Ertuğrul Özkök: Biraz sessizlik lütfen

Ertuğrul ÖZKÖK
Haberin Devamı

İdam konusunda kafamda iki derin fotoğraf var. Biri çok eski yıllardan... İzmir'den. Yıl 1958 veya 60'ın hemen başıydı.

İzmir'de halka açık bir meydanda yapılan son infazı seyretmiştim.

Bir kadını ve çocuğunu öldüren katil, Montrö Meydanı'nda asılmıştı.

İdam sehpası, Fuar'ın kapısındaki bir ağacın altına kurulmuştu.

Beyaz bir gömlek, yana yatmış kırık bir boyun, yere düşmüş tek ayakkabı ve sehpada sallanan ağır bir gövde...

Breughel tablolarındaki bir ortaçağ meydanını hatırlatan o infaz gününden aklımda kalan fotoğraf buydu.

Bütün hayatım boyunca aklımdan ve görüntü hafızamdan hiç çıkmadı.

* * *

O sahneyi gördükten kısa süre sonra Adnan Menderes'in idam fotoğrafını gazetelerde gördüm.

O an benim için tam anlamıyla bir şoktu.

Evimizde sabaha kadar Kuran okundu.

O gün anladım ki, bazı idamlar birilerinin ruhunu sakinleştirirken, başkalarının ruhunda ağıtlar yaktırıyor.

İkinci fotoğraf ise daha yakın yıllardan.

Fransa'dan.

Yıl 1974 veya 1975'ti.
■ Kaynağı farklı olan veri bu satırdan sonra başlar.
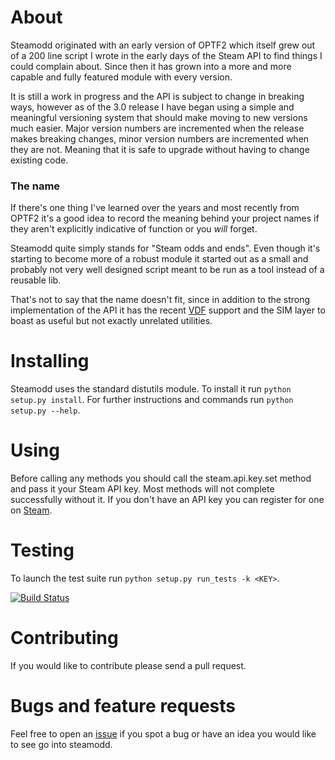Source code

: # About #

Steamodd originated with an early version of OPTF2 which itself
grew out of a 200 line script I wrote in the early days of the
Steam API to find things I could complain about. Since then it
has grown into a more and more capable and fully featured module
with every version.

It is still a work in progress and the API is subject to change
in breaking ways, however as of the 3.0 release I have began using
a simple and meaningful versioning system that should make moving
to new versions much easier. Major version numbers are incremented
when the release makes breaking changes, minor version numbers
are incremented when they are not. Meaning that it is safe to
upgrade without having to change existing code.

### The name ###

If there's one thing I've learned over the years and most recently
from OPTF2 it's a good idea to record the meaning behind your project
names if they aren't explicitly indicative of function or you *will*
forget.

Steamodd quite simply stands for "Steam odds and ends". Even though
it's starting to become more of a robust module it started out as a small
and probably not very well designed script meant to be run as a tool instead
of a reusable lib.

That's not to say that the name doesn't fit, since in
addition to the strong implementation of the API it has the recent
[VDF](http://wiki.teamfortress.com/wiki/WebAPI/VDF) support and the SIM
layer to boast as useful but not exactly unrelated utilities.

# Installing #

Steamodd uses the standard distutils module. To install it run
`python setup.py install`. For further instructions and commands run
`python setup.py --help`.

# Using #

Before calling any methods you should call the steam.api.key.set
method and pass it your Steam API key. Most methods will not
complete successfully without it. If you don't have an API key you
can register for one on [Steam](http://steamcommunity.com/dev/apikey).

# Testing #

To launch the test suite run `python setup.py run_tests -k <KEY>`.

[![Build Status](https://travis-ci.org/Lagg/steamodd.png)](https://travis-ci.org/Lagg/steamodd)

# Contributing #

If you would like to contribute please send a pull request.

# Bugs and feature requests #

Feel free to open an [issue](https://github.com/Lagg/steamodd/issues)
if you spot a bug or have an idea you would like to see go into steamodd.
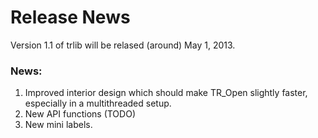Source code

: # Release News #

Version 1.1 of trlib will be relased (around) May 1, 2013.

### News: ###
1. Improved interior design which should make TR_Open slightly faster, especially in a multithreaded setup.
2. New API functions (TODO)
3. New mini labels.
Cezaevlerinden birinde isyan çıkmış ve iki mahkûm iki gardiyanı öldürmüştü.

Mahkûmlar yargılandı. İdama mahkûm edildiler.

İlk şaşkınlığı o sırada yaşadım. Ben Fransa'da idam cezası yok sanıyordum.

İkinci şaşkınlığı cezanın Cumhurbaşkanı tarafından onaylanması sırasında yaşadım.

Gardiyan ve polis sendikaları Elysee Sarayı'na neredeyse bir baskın yaptılar.

O dönemin Cumhurbaşkanı Pompidou'ya idam kararını neredeyse zorla imzalattılar.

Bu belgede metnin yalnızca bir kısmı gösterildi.